The California cannabis regime is set up so that every point in the supply chain is broken down into different license types: cultivation, manufacture, distribution, testing, and retail sales, to name a few. With the exception of a few vertically integrated companies, virtually all cannabis companies have to rely on other companies in the supply chain to get products from the farm to the consumer.
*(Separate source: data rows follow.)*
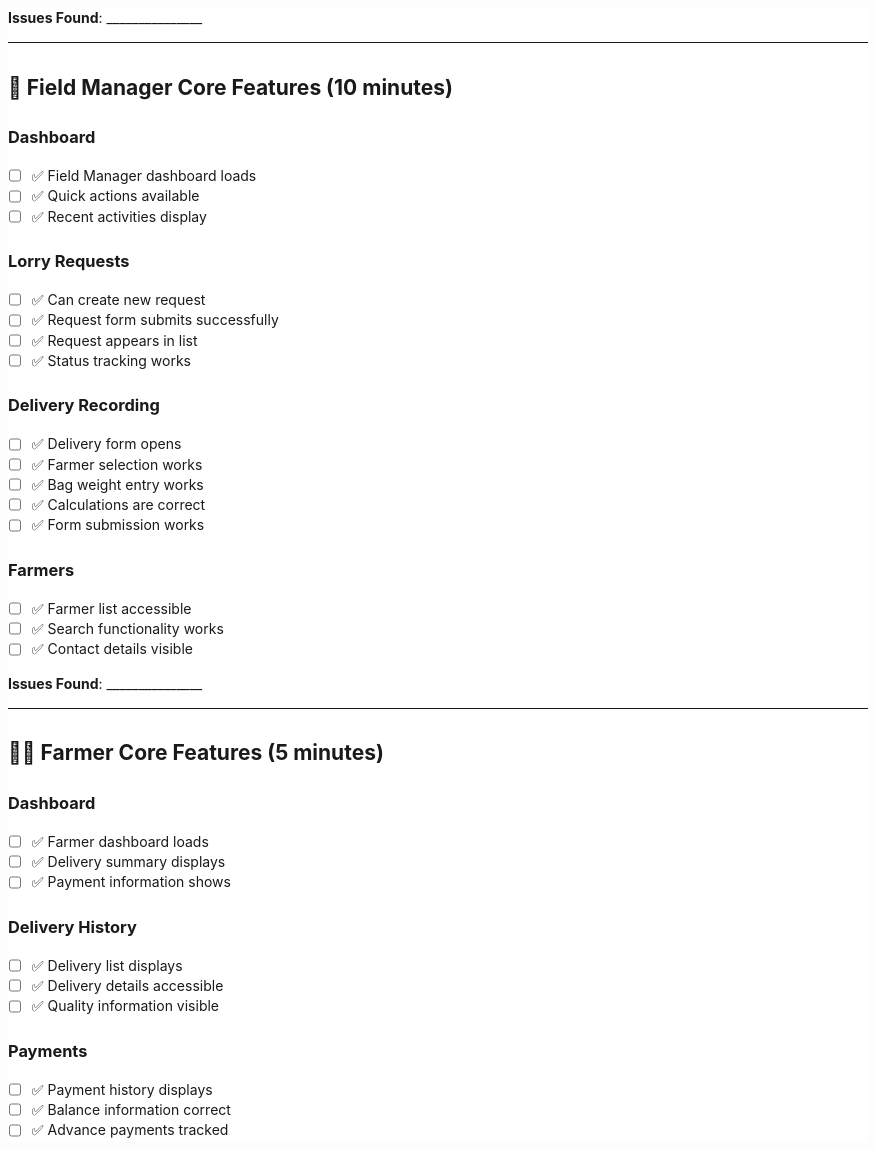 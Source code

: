 **Issues Found**: _______________

---

## 🚛 Field Manager Core Features (10 minutes)

### Dashboard
- [ ] ✅ Field Manager dashboard loads
- [ ] ✅ Quick actions available
- [ ] ✅ Recent activities display

### Lorry Requests
- [ ] ✅ Can create new request
- [ ] ✅ Request form submits successfully
- [ ] ✅ Request appears in list
- [ ] ✅ Status tracking works

### Delivery Recording
- [ ] ✅ Delivery form opens
- [ ] ✅ Farmer selection works
- [ ] ✅ Bag weight entry works
- [ ] ✅ Calculations are correct
- [ ] ✅ Form submission works

### Farmers
- [ ] ✅ Farmer list accessible
- [ ] ✅ Search functionality works
- [ ] ✅ Contact details visible

**Issues Found**: _______________

---

## 👨‍🌾 Farmer Core Features (5 minutes)

### Dashboard
- [ ] ✅ Farmer dashboard loads
- [ ] ✅ Delivery summary displays
- [ ] ✅ Payment information shows

### Delivery History
- [ ] ✅ Delivery list displays
- [ ] ✅ Delivery details accessible
- [ ] ✅ Quality information visible

### Payments
- [ ] ✅ Payment history displays
- [ ] ✅ Balance information correct
- [ ] ✅ Advance payments tracked
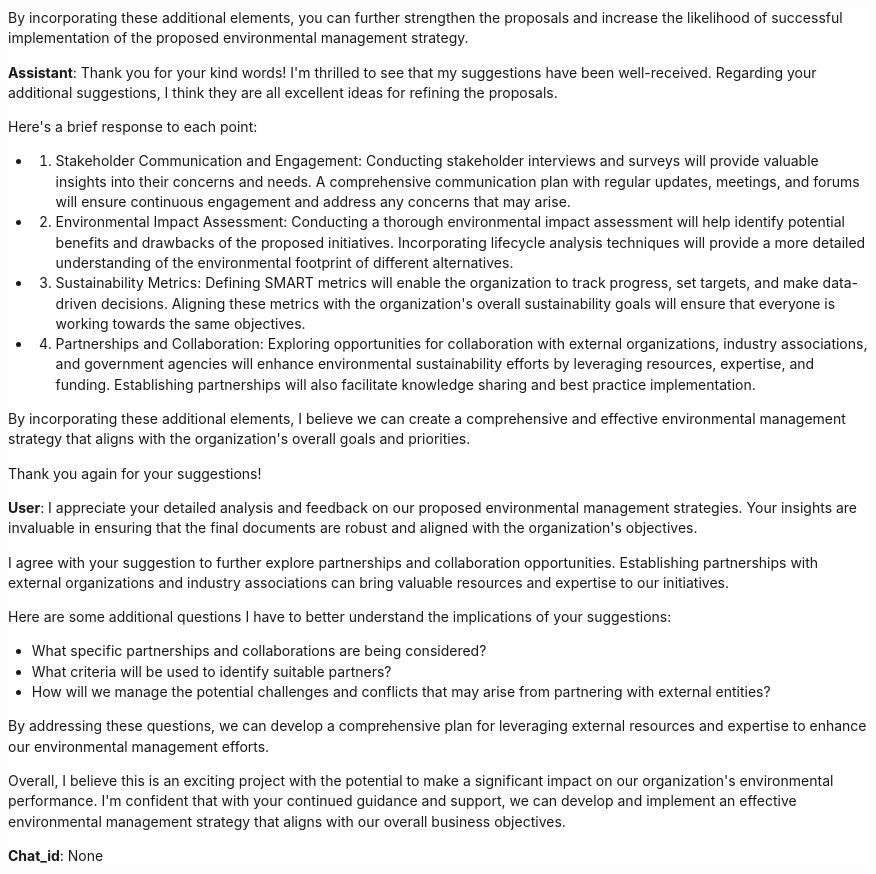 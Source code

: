 
By incorporating these additional elements, you can further strengthen the proposals and increase the likelihood of successful implementation of the proposed environmental management strategy.

**Assistant**: Thank you for your kind words! I'm thrilled to see that my suggestions have been well-received.
Regarding your additional suggestions, I think they are all excellent ideas for refining the proposals.

Here's a brief response to each point:

* 1. Stakeholder Communication and Engagement: Conducting stakeholder interviews and surveys will provide valuable insights into their concerns and needs. A comprehensive communication plan with regular updates, meetings, and forums will ensure continuous engagement and address any concerns that may arise.
* 2. Environmental Impact Assessment: Conducting a thorough environmental impact assessment will help identify potential benefits and drawbacks of the proposed initiatives. Incorporating lifecycle analysis techniques will provide a more detailed understanding of the environmental footprint of different alternatives.
* 3. Sustainability Metrics: Defining SMART metrics will enable the organization to track progress, set targets, and make data-driven decisions. Aligning these metrics with the organization's overall sustainability goals will ensure that everyone is working towards the same objectives.
* 4. Partnerships and Collaboration: Exploring opportunities for collaboration with external organizations, industry associations, and government agencies will enhance environmental sustainability efforts by leveraging resources, expertise, and funding. Establishing partnerships will also facilitate knowledge sharing and best practice implementation.

By incorporating these additional elements, I believe we can create a comprehensive and effective environmental management strategy that aligns with the organization's overall goals and priorities.

Thank you again for your suggestions!

**User**: I appreciate your detailed analysis and feedback on our proposed environmental management strategies. Your insights are invaluable in ensuring that the final documents are robust and aligned with the organization's objectives.

I agree with your suggestion to further explore partnerships and collaboration opportunities. Establishing partnerships with external organizations and industry associations can bring valuable resources and expertise to our initiatives.

Here are some additional questions I have to better understand the implications of your suggestions:

* What specific partnerships and collaborations are being considered?
* What criteria will be used to identify suitable partners?
* How will we manage the potential challenges and conflicts that may arise from partnering with external entities?

By addressing these questions, we can develop a comprehensive plan for leveraging external resources and expertise to enhance our environmental management efforts.

Overall, I believe this is an exciting project with the potential to make a significant impact on our organization's environmental performance. I'm confident that with your continued guidance and support, we can develop and implement an effective environmental management strategy that aligns with our overall business objectives.

**Chat_id**: None
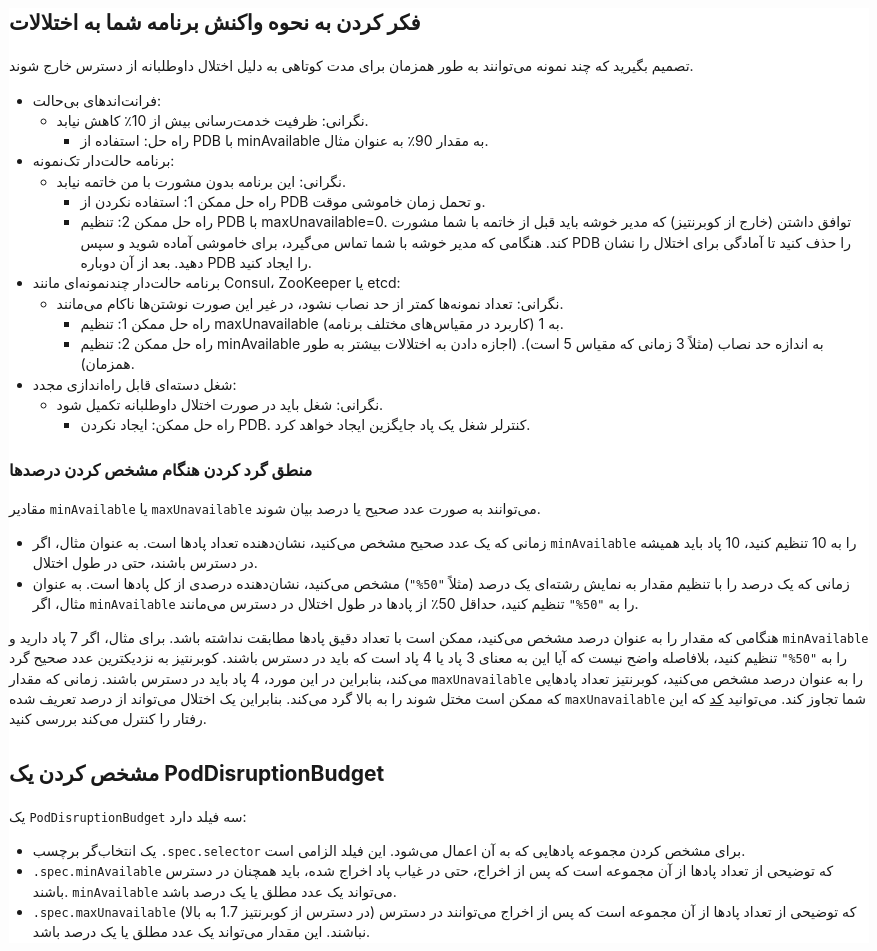 ## فکر کردن به نحوه واکنش برنامه شما به اختلالات

تصمیم بگیرید که چند نمونه می‌توانند به طور همزمان برای مدت کوتاهی به دلیل اختلال داوطلبانه از دسترس خارج شوند.

- فرانت‌اندهای بی‌حالت:
  - نگرانی: ظرفیت خدمت‌رسانی بیش از 10٪ کاهش نیابد.
    - راه حل: استفاده از PDB با minAvailable به مقدار 90٪ به عنوان مثال.
- برنامه حالت‌دار تک‌نمونه:
  - نگرانی: این برنامه بدون مشورت با من خاتمه نیابد.
    - راه حل ممکن 1: استفاده نکردن از PDB و تحمل زمان خاموشی موقت.
    - راه حل ممکن 2: تنظیم PDB با maxUnavailable=0. توافق داشتن (خارج از کوبرنتیز) که مدیر خوشه باید قبل از خاتمه با شما مشورت کند. هنگامی که مدیر خوشه با شما تماس می‌گیرد، برای خاموشی آماده شوید و سپس PDB را حذف کنید تا آمادگی برای اختلال را نشان دهید. بعد از آن دوباره PDB را ایجاد کنید.
- برنامه حالت‌دار چندنمونه‌ای مانند Consul، ZooKeeper یا etcd:
  - نگرانی: تعداد نمونه‌ها کمتر از حد نصاب نشود، در غیر این صورت نوشتن‌ها ناکام می‌مانند.
    - راه حل ممکن 1: تنظیم maxUnavailable به 1 (کاربرد در مقیاس‌های مختلف برنامه).
    - راه حل ممکن 2: تنظیم minAvailable به اندازه حد نصاب (مثلاً 3 زمانی که مقیاس 5 است). (اجازه دادن به اختلالات بیشتر به طور همزمان).
- شغل دسته‌ای قابل راه‌اندازی مجدد:
  - نگرانی: شغل باید در صورت اختلال داوطلبانه تکمیل شود.
    - راه حل ممکن: ایجاد نکردن PDB. کنترلر شغل یک پاد جایگزین ایجاد خواهد کرد.

### منطق گرد کردن هنگام مشخص کردن درصدها

مقادیر `minAvailable` یا `maxUnavailable` می‌توانند به صورت عدد صحیح یا درصد بیان شوند.

- زمانی که یک عدد صحیح مشخص می‌کنید، نشان‌دهنده تعداد پادها است. به عنوان مثال، اگر `minAvailable` را به 10 تنظیم کنید، 10 پاد باید همیشه در دسترس باشند، حتی در طول اختلال.
- زمانی که یک درصد را با تنظیم مقدار به نمایش رشته‌ای یک درصد (مثلاً `"50%"`) مشخص می‌کنید، نشان‌دهنده درصدی از کل پادها است. به عنوان مثال، اگر `minAvailable` را به `"50%"` تنظیم کنید، حداقل 50٪ از پادها در طول اختلال در دسترس می‌مانند.

هنگامی که مقدار را به عنوان درصد مشخص می‌کنید، ممکن است با تعداد دقیق پادها مطابقت نداشته باشد. برای مثال، اگر 7 پاد دارید و `minAvailable` را به `"50%"` تنظیم کنید، بلافاصله واضح نیست که آیا این به معنای 3 پاد یا 4 پاد است که باید در دسترس باشند. کوبرنتیز به نزدیکترین عدد صحیح گرد می‌کند، بنابراین در این مورد، 4 پاد باید در دسترس باشند. زمانی که مقدار `maxUnavailable` را به عنوان درصد مشخص می‌کنید، کوبرنتیز تعداد پادهایی که ممکن است مختل شوند را به بالا گرد می‌کند. بنابراین یک اختلال می‌تواند از درصد تعریف شده `maxUnavailable` شما تجاوز کند. می‌توانید [کد](https://github.com/kubernetes/kubernetes/blob/23be9587a0f8677eb8091464098881df939c44a9/pkg/controller/disruption/disruption.go#L539) که این رفتار را کنترل می‌کند بررسی کنید.

## مشخص کردن یک PodDisruptionBudget

یک `PodDisruptionBudget` سه فیلد دارد:

- یک انتخاب‌گر برچسب `.spec.selector` برای مشخص کردن مجموعه پادهایی که به آن اعمال می‌شود. این فیلد الزامی است.
- `.spec.minAvailable` که توضیحی از تعداد پادها از آن مجموعه است که پس از اخراج، حتی در غیاب پاد اخراج شده، باید همچنان در دسترس باشند. `minAvailable` می‌تواند یک عدد مطلق یا یک درصد باشد.
- `.spec.maxUnavailable` (در دسترس از کوبرنتیز 1.7 به بالا) که توضیحی از تعداد پادها از آن مجموعه است که پس از اخراج می‌توانند در دسترس نباشند. این مقدار می‌تواند یک عدد مطلق یا یک درصد باشد.
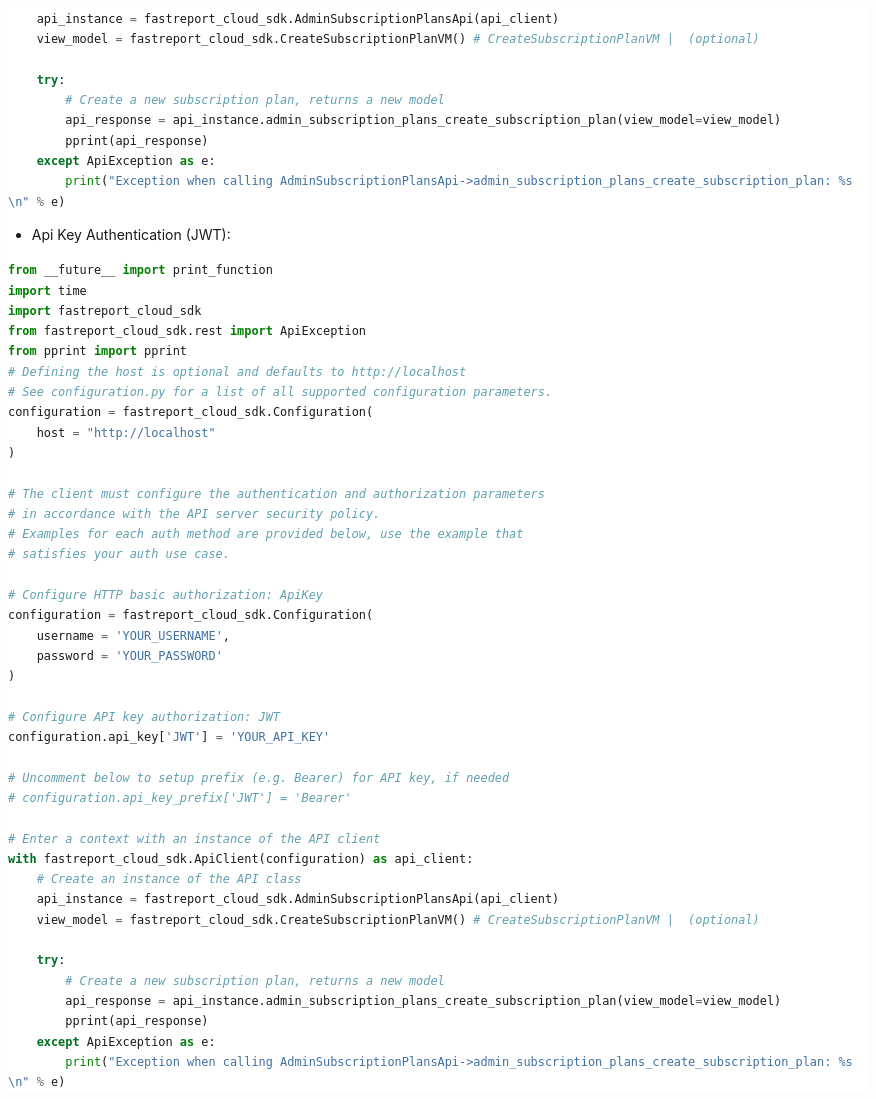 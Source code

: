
 ```python
    api_instance = fastreport_cloud_sdk.AdminSubscriptionPlansApi(api_client)
    view_model = fastreport_cloud_sdk.CreateSubscriptionPlanVM() # CreateSubscriptionPlanVM |  (optional)

    try:
        # Create a new subscription plan, returns a new model
        api_response = api_instance.admin_subscription_plans_create_subscription_plan(view_model=view_model)
        pprint(api_response)
    except ApiException as e:
        print("Exception when calling AdminSubscriptionPlansApi->admin_subscription_plans_create_subscription_plan: %s\n" % e)
```

* Api Key Authentication (JWT):
```python
from __future__ import print_function
import time
import fastreport_cloud_sdk
from fastreport_cloud_sdk.rest import ApiException
from pprint import pprint
# Defining the host is optional and defaults to http://localhost
# See configuration.py for a list of all supported configuration parameters.
configuration = fastreport_cloud_sdk.Configuration(
    host = "http://localhost"
)

# The client must configure the authentication and authorization parameters
# in accordance with the API server security policy.
# Examples for each auth method are provided below, use the example that
# satisfies your auth use case.

# Configure HTTP basic authorization: ApiKey
configuration = fastreport_cloud_sdk.Configuration(
    username = 'YOUR_USERNAME',
    password = 'YOUR_PASSWORD'
)

# Configure API key authorization: JWT
configuration.api_key['JWT'] = 'YOUR_API_KEY'

# Uncomment below to setup prefix (e.g. Bearer) for API key, if needed
# configuration.api_key_prefix['JWT'] = 'Bearer'

# Enter a context with an instance of the API client
with fastreport_cloud_sdk.ApiClient(configuration) as api_client:
    # Create an instance of the API class
    api_instance = fastreport_cloud_sdk.AdminSubscriptionPlansApi(api_client)
    view_model = fastreport_cloud_sdk.CreateSubscriptionPlanVM() # CreateSubscriptionPlanVM |  (optional)

    try:
        # Create a new subscription plan, returns a new model
        api_response = api_instance.admin_subscription_plans_create_subscription_plan(view_model=view_model)
        pprint(api_response)
    except ApiException as e:
        print("Exception when calling AdminSubscriptionPlansApi->admin_subscription_plans_create_subscription_plan: %s\n" % e)
```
To this end, our California cannabis lawyers regularly draft “supply chain” agreements. This is a broad term that includes cannabis contracts such as purchase agreements, distribution agreements, manufacturing agreements, supply agreements, license agreements, etc. We have published a number of posts that have identified common issues with contracts for the California cannabis supply chain, and will continue to do so in the coming months. If you haven’t read previous articles on this topic, we recommend that you start with the following:
Today I want to discuss recall policy. Product recalls occur when the manufacturer or seller of a cannabis product requests downstream sellers or consumers to return the product, usually after discovering a defect or a safety risk. For example, a cannabis vaporizer manufacturer may initiate a recall if they learn that the vaporizer battery can overheat and burn consumers.
Recalls can be initiated by the manufacturer, but can also be initiated by downstream vendors or government agencies. Given that cannabis products often go through multiple licensees before they reach consumers, it is important to incorporate recall provisions in supply chain agreements. Otherwise, problems and disputes may arise.
One of the most important parts of a recall provision is who is responsible for controlling the recall. Some recall provisions give power to control a recall to one party while others share responsibility. This can be critical in that callbacks involve public messages. For example, the manufacturer of a product may want a full say in the press releases issued and the action plan in place to control the recall, which can affect its image.
Another important provision in the callback language is who pays for it. Recalls can be costly, both in terms of actual execution and in terms of the loss of products in the marketplace. Failure to address who is responsible for paying for a callback can very likely lead to a dispute.
In terms of payment, it is typical for licensees downstream of a manufacturer to argue that the manufacturer should bear all costs associated with the recall. This makes sense because many of the problems that lead to recalls are related to the manufacture of a product. However, many manufacturers will attempt to negotiate outsourcing to require that the downstream operator pay the cost of a recall in the event of the recall.
To see how this works in practice, let’s return to the battery example above. If the defect in the battery was caused by the distributor for whatever reason (the distributor may have stored the vaporizers at extreme temperatures which caused malfunction), the distributor should pay from the manufacturer’s point of view. As you can imagine, this can be a significant headache in practice, even when contracts contain well-worded provisions on cost shifting, and it can lead to legal disputes between manufacturer and retailer over who was actually responsible for the damage and should bear it Callback costs.
With cannabis contracts in particular, it is also important to consider the regulatory implications of a recall. The California Department of Health (CDPH) has detailed recall rules that require, for example, a corrective action plan to be drawn up and approved by the CDPH before a remediation can take place. Licensees who skip the legally mandated practices can create even more trouble and uselessly spend money remediating products they cannot sell. Contracts can play a major role in this area.